Planning - Second Sunday of Advent
See the texts (NRSV), artwork and Revised Common Lectionary Prayers at the Vanderbilt Divinity Library.
A century or more after the restoration of the city and the temple in Jerusalem, the word of the Lord through the prophet declares the coming of "my messenger" (Malachi, in Hebrew) who would radically purify the temple priesthood.
Canticle: Luke 1:68-79.
(UMH 208 with sung response, 209 as a hymn setting; Upper Room Worshipbook, 10; Mil Voces Para Celebrar, 78 with sung response, or the new "inclusive" translation offered in "Other Resources" below). Zechariah's song identifies John the Baptizer as the foretold "messenger of the Lord" (Malachyahu, in Hebrew). Now, however, we find the messenger has a broader mission than fixing ritual anomalies and broken spirituality. He would be the forerunner of a descendent of David who would re-establish the whole people and save them from their enemies so they could worship and serve God in holiness and righteousness all their days. As forerunner, he would prepare the "mighty savior's" way by announcing and offering forgiveness of sins to all, even those in "darkness and the shadow of death."

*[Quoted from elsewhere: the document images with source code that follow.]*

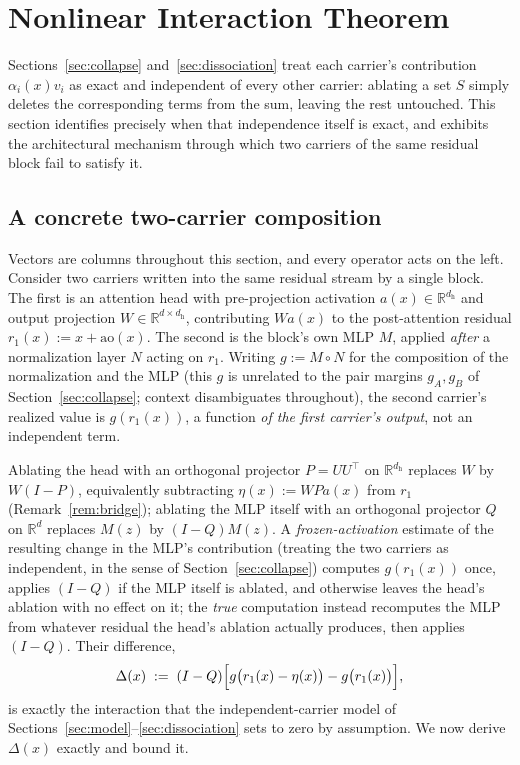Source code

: \documentclass[11pt,a4paper]{article}
\begin{document}
\section{Nonlinear Interaction Theorem}
\label{sec:interaction}

Sections~\ref{sec:collapse} and~\ref{sec:dissociation} treat each carrier's
contribution $\alpha_i(x)v_i$ as exact and independent of every other
carrier: ablating a set $S$ simply deletes the corresponding terms from the
sum, leaving the rest untouched. This section identifies precisely when that
independence itself is exact, and exhibits the architectural mechanism through
which two carriers of the same residual block fail to satisfy it.

\subsection{A concrete two-carrier composition}

Vectors are columns throughout this section, and every operator acts on the
left. Consider two carriers written into the same residual stream by a single
block. The first is an attention head with pre-projection activation
$a(x)\in\mathbb R^{d_{\mathrm h}}$ and output projection
$W\in\mathbb R^{d\times d_{\mathrm h}}$, contributing $W a(x)$ to the
post-attention residual $r_1(x):=x+\mathrm{ao}(x)$. The second is the block's
own MLP $M$, applied \emph{after} a normalization layer $N$ acting on $r_1$.
Writing $g:=M\circ N$ for the composition of the normalization and the MLP
(this $g$ is unrelated to the pair margins $g_A,g_B$ of
Section~\ref{sec:collapse}; context disambiguates throughout), the second
carrier's realized value is $g(r_1(x))$, a function \emph{of the first
carrier's output}, not an independent term.

Ablating the head with an orthogonal projector $P=UU^\top$ on $\mathbb R^{d_{\mathrm h}}$
replaces $W$ by $W(I-P)$, equivalently subtracting $\eta(x):=W P a(x)$ from
$r_1$ (Remark~\ref{rem:bridge}); ablating the MLP itself with an orthogonal projector $Q$
on $\mathbb R^{d}$ replaces $M(z)$ by $(I-Q)M(z)$. A
\emph{frozen-activation} estimate of the resulting change in the MLP's
contribution (treating the two carriers as independent, in the sense of
Section~\ref{sec:collapse}) computes $g(r_1(x))$ once, applies $(I-Q)$ if
the MLP itself is ablated, and otherwise leaves the head's ablation with no
effect on it; the \emph{true} computation instead recomputes the MLP from
whatever residual the head's ablation actually produces, then applies
$(I-Q)$. Their difference,
\[
\Delta(x) \;:=\; (I-Q)\Bigl[g\bigl(r_1(x)-\eta(x)\bigr) - g\bigl(r_1(x)\bigr)\Bigr],
\]
is exactly the interaction that the independent-carrier model of
Sections~\ref{sec:model}--\ref{sec:dissociation} sets to zero by assumption.
We now derive $\Delta(x)$ exactly and bound it.
\end{document}
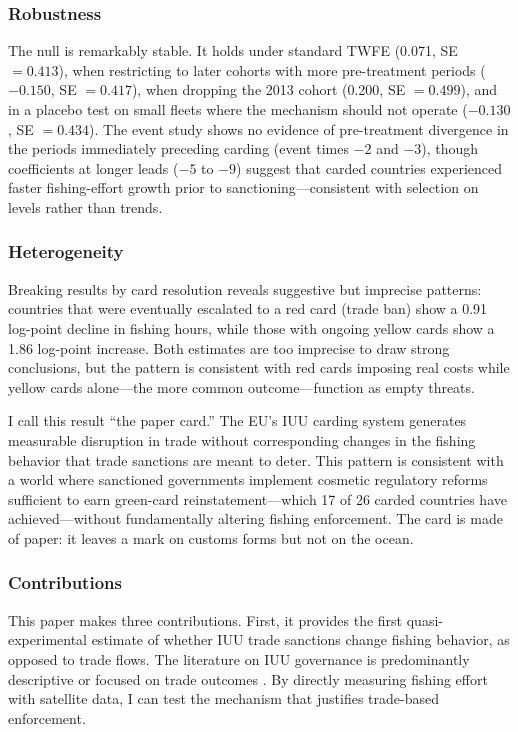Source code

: \documentclass[12pt]{article}
\begin{document}
\subsubsection*{Robustness} The null is remarkably stable. It holds under standard TWFE (0.071, SE $= 0.413$), when restricting to later cohorts with more pre-treatment periods ($-0.150$, SE $= 0.417$), when dropping the 2013 cohort (0.200, SE $= 0.499$), and in a placebo test on small fleets where the mechanism should not operate ($-0.130$, SE $= 0.434$). The event study shows no evidence of pre-treatment divergence in the periods immediately preceding carding (event times $-2$ and $-3$), though coefficients at longer leads ($-5$ to $-9$) suggest that carded countries experienced faster fishing-effort growth prior to sanctioning---consistent with selection on levels rather than trends.

\subsubsection*{Heterogeneity} Breaking results by card resolution reveals suggestive but imprecise patterns: countries that were eventually escalated to a red card (trade ban) show a 0.91 log-point decline in fishing hours, while those with ongoing yellow cards show a 1.86 log-point increase. Both estimates are too imprecise to draw strong conclusions, but the pattern is consistent with red cards imposing real costs while yellow cards alone---the more common outcome---function as empty threats.

I call this result ``the paper card.'' The EU's IUU carding system generates measurable disruption in trade \citep{vatsov2023trade} without corresponding changes in the fishing behavior that trade sanctions are meant to deter. This pattern is consistent with a world where sanctioned governments implement cosmetic regulatory reforms sufficient to earn green-card reinstatement---which 17 of 26 carded countries have achieved---without fundamentally altering fishing enforcement. The card is made of paper: it leaves a mark on customs forms but not on the ocean.

\subsubsection*{Contributions} This paper makes three contributions. First, it provides the first quasi-experimental estimate of whether IUU trade sanctions change fishing behavior, as opposed to trade flows. The literature on IUU governance is predominantly descriptive \citep{fernandes2011does, agnew2009estimating} or focused on trade outcomes \citep{vatsov2023trade}. By directly measuring fishing effort with satellite data, I can test the mechanism that justifies trade-based enforcement.
\end{document}
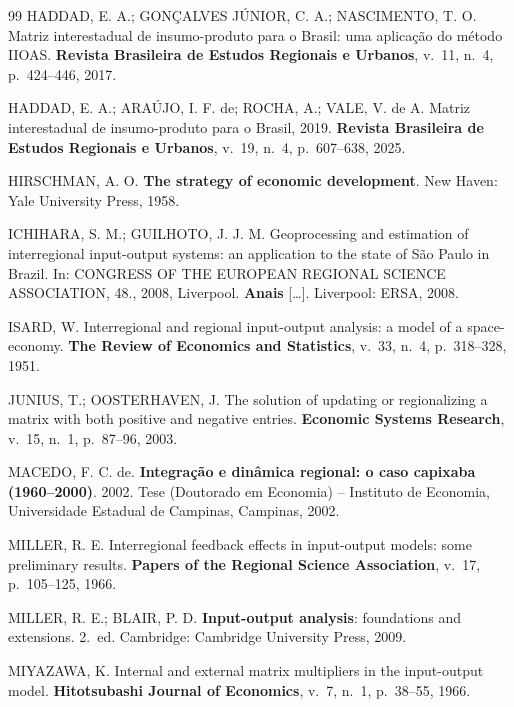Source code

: \documentclass[11pt,a4paper]{article}
\begin{document}
\begin{thebibliography}{99}
HADDAD, E. A.; GONÇALVES JÚNIOR, C. A.; NASCIMENTO, T. O. Matriz interestadual de
insumo-produto para o Brasil: uma aplicação do método IIOAS. \textbf{Revista
Brasileira de Estudos Regionais e Urbanos}, v.~11, n.~4, p.~424--446, 2017.

HADDAD, E. A.; ARAÚJO, I. F. de; ROCHA, A.; VALE, V. de A. Matriz interestadual de
insumo-produto para o Brasil, 2019. \textbf{Revista Brasileira de Estudos
Regionais e Urbanos}, v.~19, n.~4, p.~607--638, 2025.

HIRSCHMAN, A. O. \textbf{The strategy of economic development}. New Haven: Yale
University Press, 1958.

ICHIHARA, S. M.; GUILHOTO, J. J. M. Geoprocessing and estimation of interregional
input-output systems: an application to the state of São Paulo in Brazil. In:
CONGRESS OF THE EUROPEAN REGIONAL SCIENCE ASSOCIATION, 48., 2008, Liverpool.
\textbf{Anais} [\ldots]. Liverpool: ERSA, 2008.

ISARD, W. Interregional and regional input-output analysis: a model of a
space-economy. \textbf{The Review of Economics and Statistics}, v.~33, n.~4,
p.~318--328, 1951.

JUNIUS, T.; OOSTERHAVEN, J. The solution of updating or regionalizing a matrix
with both positive and negative entries. \textbf{Economic Systems Research},
v.~15, n.~1, p.~87--96, 2003.

MACEDO, F. C. de. \textbf{Integração e dinâmica regional: o caso capixaba
(1960--2000)}. 2002. Tese (Doutorado em Economia) -- Instituto de Economia,
Universidade Estadual de Campinas, Campinas, 2002.

MILLER, R. E. Interregional feedback effects in input-output models: some
preliminary results. \textbf{Papers of the Regional Science Association}, v.~17,
p.~105--125, 1966.

MILLER, R. E.; BLAIR, P. D. \textbf{Input-output analysis}: foundations and
extensions. 2.~ed. Cambridge: Cambridge University Press, 2009.

MIYAZAWA, K. Internal and external matrix multipliers in the input-output model.
\textbf{Hitotsubashi Journal of Economics}, v.~7, n.~1, p.~38--55, 1966.


\end{thebibliography}
\end{document}
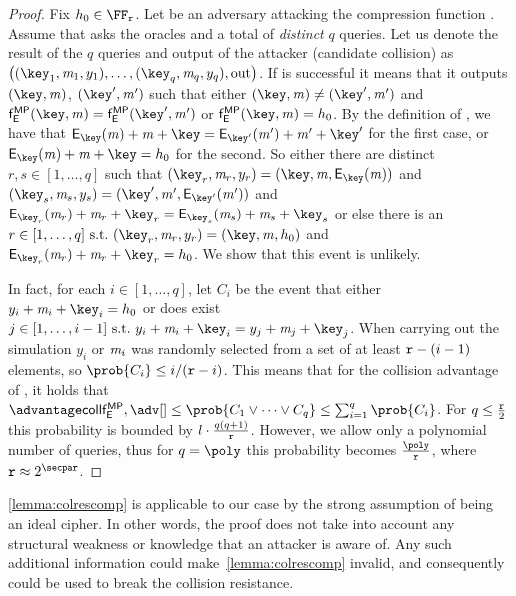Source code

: \begin{proof}
    Fix $h_0\in\FFx{\rCURVE}$. Let \adv{} be an adversary attacking the compression function \fMP{}.
    Assume that \adv{} asks the oracles \oracleEnc{} and \oracleDec{} a total of \emph{distinct} $q$ queries. Let us denote the result of the $q$ queries and output of the attacker (candidate collision) as $\left ( (\key_1, \msg_1, y_1), \ldots , (\key_q, \msg_q, y_q), \text{out} \right )$.
    If \adv{} is successful it means that it outputs $(\key, \msg)$, $(\key', \msg')$ such that either $(\key, \msg) \neq (\key', \msg')$ and $\fMP(\key, \msg) = \fMP(\key', \msg')$ or $\fMP(\key, \msg) = h_0$.
    By the definition of \fMP, we have that $\Enc_\key(\msg) + \msg + \key = \Enc_{\key'}(\msg') + \msg' + \key'$ for the first case, or $\Enc_\key(\msg) + \msg + \key = h_0$ for the second.
    So either there are distinct $r, s \in [1,\ldots, q]$ such that $(\key_r, \msg_r, y_r) = (\key, \msg, \Enc_\key(\msg))$ and $(\key_s,\msg_s, y_s) = (\key',\msg', \Enc_{\key'}(\msg'))$ and $\Enc_{\key_r}(\msg_r) + \msg_r + \key_r = \Enc_{\key_s}(\msg_s) + \msg_s + \key_s$ or else there is an $r \in [1,\ldots, q]\ \suchthat\ (\key_r, \msg_r, y_r) = (\key, \msg, h_0)$ and $\Enc_{\key_r}(\msg_r) + \msg_r + \key_r = h_0$. We show that this event is unlikely.

    In fact, for each $i \in [1,\ldots, q]$, let $C_i$ be the event that either $y_i + \msg_i + \key_i = h_0$ or does exist $j \in [1,\ldots, i-1]\ \suchthat\ y_i + \msg_i + \key_i = y_j + \msg_j + \key_j$. When carrying out the simulation $y_i$ or $\mathit{m}_i$ was randomly selected from a set of at least $\mathtt{r} - (i-1)$ elements, so $\prob{C_i}\leq i / (\rCURVE-i)$. This means that for the collision advantage of \adv{}, \advCollMP it holds that $\advCollMP \leq \prob{C_1 \lor \cdots \lor C_q} \leq \sum_{i=1}^{q} \prob{C_i}$. For $q \leq \frac{\mathtt{r}}{2}$ this probability is bounded by $l \cdot \frac{q(q+1)}{\mathtt{r}}$. However, we allow only a polynomial number of queries, thus for $q = \poly$ this probability becomes $\frac{\poly}{\rCURVE}$, where $\rCURVE \approx 2^\secpar$.
\end{proof}

\begin{notebox}
   \cref{lemma:colrescomp} is applicable to our case by the strong assumption of \mimcPrime{\rCURVE} being an ideal cipher. In other words, the proof does not take into account any structural weakness or knowledge that an attacker is aware of. Any such additional information could make~\cref{lemma:colrescomp} invalid, and consequently could be used to break the collision resistance.
\end{notebox}

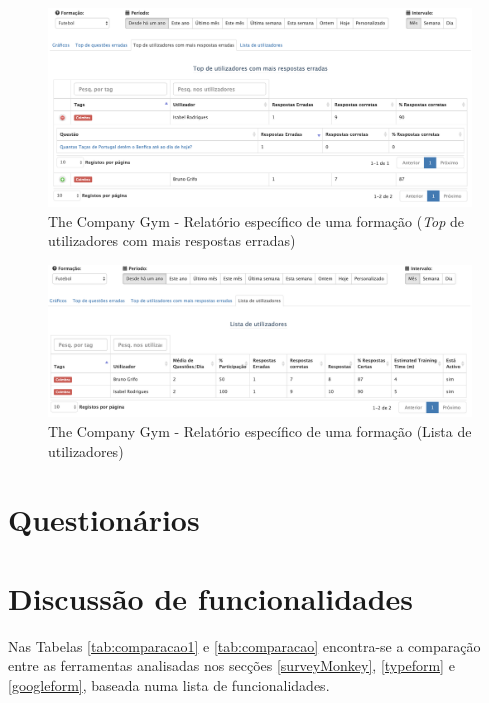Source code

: \begin{figure}[ht!]
	\begin{center}
		\includegraphics[width=1\textwidth]{img/tcg/tcg-data-f2.png}
		\caption{The Company Gym - Relatório específico de uma formação (\textit{Top} de utilizadores com mais respostas erradas)}
		\label{fig:tcg-data-f2}
	\end{center}
\end{figure}

\begin{figure}[ht!]
	\begin{center}
		\includegraphics[width=1\textwidth]{img/tcg/tcg-data-f3.png}
		\caption{The Company Gym - Relatório específico de uma formação (Lista de utilizadores)}
		\label{fig:tcg-data-f3}
	\end{center}
\end{figure}

\newpage


\section{Questionários}


\section{Discussão de funcionalidades}
\label{comparacao}

Nas Tabelas \ref{tab:comparacao1} e \ref{tab:comparacao} encontra-se a comparação entre as ferramentas analisadas nos secções \ref{surveyMonkey}, \ref{typeform} e \ref{googleform}, baseada numa lista de funcionalidades.

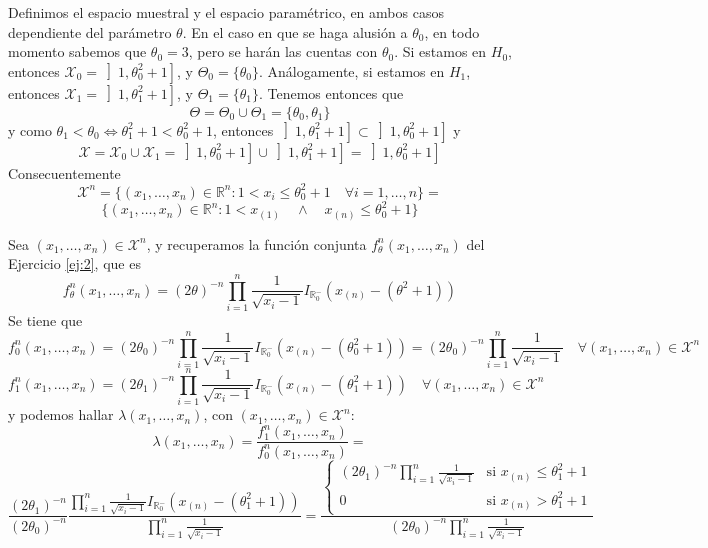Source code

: \documentclass[12pt]{article}
\newcommand{\R}{\mathbb{R}}
\newcommand{\X}{\mathcal{X}}
\begin{document}
\begin{ejercicio}
        Definimos el espacio muestral y el espacio paramétrico, en ambos casos dependiente del parámetro
        $\theta$. En el caso en que se haga alusión a $\theta_0$, en todo momento sabemos que $\theta_0 = 3$, pero se harán las cuentas con $\theta_0$. 
        Si estamos en $H_0$, entonces $\X_0 = \left]1, \theta_0^2 + 1 \right]$, y $\Theta_0 = 
        \{\theta_0\}$. Análogamente, si estamos en $H_1$, entonces $\X_1 = \left]1, \theta_1^2 + 1 \right]$, y $\Theta_1 = 
        \{\theta_1\}$. Tenemos entonces que $$\Theta = \Theta_0 \cup \Theta_1 = \{\theta_0, \theta_1\}$$ y como
        $\theta_1 < \theta_0 \iff \theta_1^2 + 1 < \theta_0^2 + 1$, entonces $\left]1, \theta_1^2 + 1 \right] \subset \left]1, \theta_0^2 + 1 \right]$ y
        $$\X = \X_0 \cup \X_1 = \left]1, \theta_0^2 + 1 \right] \cup \left]1, \theta_1^2 + 1 \right] = \left]1, \theta_0^2 + 1 \right]$$
        Consecuentemente $$\X^n = \{(x_1, \ldots, x_n) \in \R^n : 1 < x_i \leq \theta_0^2 + 1 \quad \forall i = 1, \ldots, n\} = $$
        $$\{(x_1, \ldots, x_n) \in \R^n : 1 < x_{(1)} \quad \land \quad x_{(n)} \leq \theta_0^2 + 1\}$$

        Sea $(x_1, \ldots, x_n) \in \X^n$, y recuperamos la función conjunta $f_\theta^n(x_1, \ldots, x_n)$ del Ejercicio \ref{ej:2}, que es 
        $$f^n_\theta(x_1, \ldots, x_n) = (2\theta)^{-n} \prod_{i=1}^{n} \frac{1}{\sqrt{x_i-1}} I_{\R_0^{-}}(x_{(n)} - (\theta^2+1))$$ 
        Se tiene que
        $$f_0^n(x_1, \ldots, x_n) = (2\theta_0)^{-n} \prod_{i=1}^{n} \frac{1}{\sqrt{x_i-1}} I_{\R_0^{-}}(x_{(n)} - (\theta_0^2+1)) = (2\theta_0)^{-n} \prod_{i=1}^{n} \frac{1}{\sqrt{x_i-1}} \quad \forall (x_1, \ldots, x_n) \in \X^n$$
        $$f_1^n(x_1, \ldots, x_n) = (2\theta_1)^{-n} \prod_{i=1}^{n} \frac{1}{\sqrt{x_i-1}} I_{\R_0^{-}}(x_{(n)} - (\theta_1^2+1)) \quad \forall (x_1, \ldots, x_n) \in \X^n$$
        y podemos hallar $\lambda(x_1, \ldots, x_n)$, con $(x_1, \ldots, x_n) \in \X^n$: 
        $$\lambda(x_1, \ldots, x_n) = \dfrac{f_1^n(x_1, \ldots, x_n)}{f_0^n(x_1, \ldots, x_n)} = $$$$
        \dfrac{(2\theta_1)^{-n}}{(2\theta_0)^{-n}} \dfrac{\displaystyle\prod_{i=1}^{n} \frac{1}{\sqrt{x_i-1}} I_{\R_0^{-}}(x_{(n)} - (\theta_1^2+1))}
        {\displaystyle \prod_{i=1}^{n} \frac{1}{\sqrt{x_i-1}}} = 
        \dfrac{\begin{cases} (2\theta_1)^{-n} \displaystyle\prod_{i=1}^{n} \frac{1}{\sqrt{x_i-1}} &\text{si } x_{(n)} \leq \theta_1^2 + 1 \\ 0 &\text{si } x_{(n)} > \theta_1^2 + 1 \end{cases}}
        {(2\theta_0)^{-n} \displaystyle\prod_{i=1}^{n} \frac{1}{\sqrt{x_i-1}}}$$


\end{ejercicio}
\end{document}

Paul gives joyous thanks for his partnership with the church in Philippi. The graciousness and power he has experienced with them gives him every confidence that God will finish God's work in them to present them blameless on the day of the return of Christ, "having produced the harvest of righteousness" (verse 11). Paul's "end-time" hope for them, and by extension for all Christians, is for all of them to "serve God in holiness and righteousness all their days."
Luke locates the ministry of John the Baptist historically in the trans-Jordan region under Roman rule and theologically in the prophecy of Isaiah. The prophet promised the winding and difficult pathways between Babylon and Jerusalem were about to be turned into a straight and level highway for returning exiles so that all could witness God's salvation. John announced this message, and more besides (which we'll see and hear next week) in a ministry that had taken him up and down the Jordan River valley. Ultimately he centered his work in a fairly remote wilderness area inhabited by forgotten people and "little" people, "those in darkness and the shadow of death."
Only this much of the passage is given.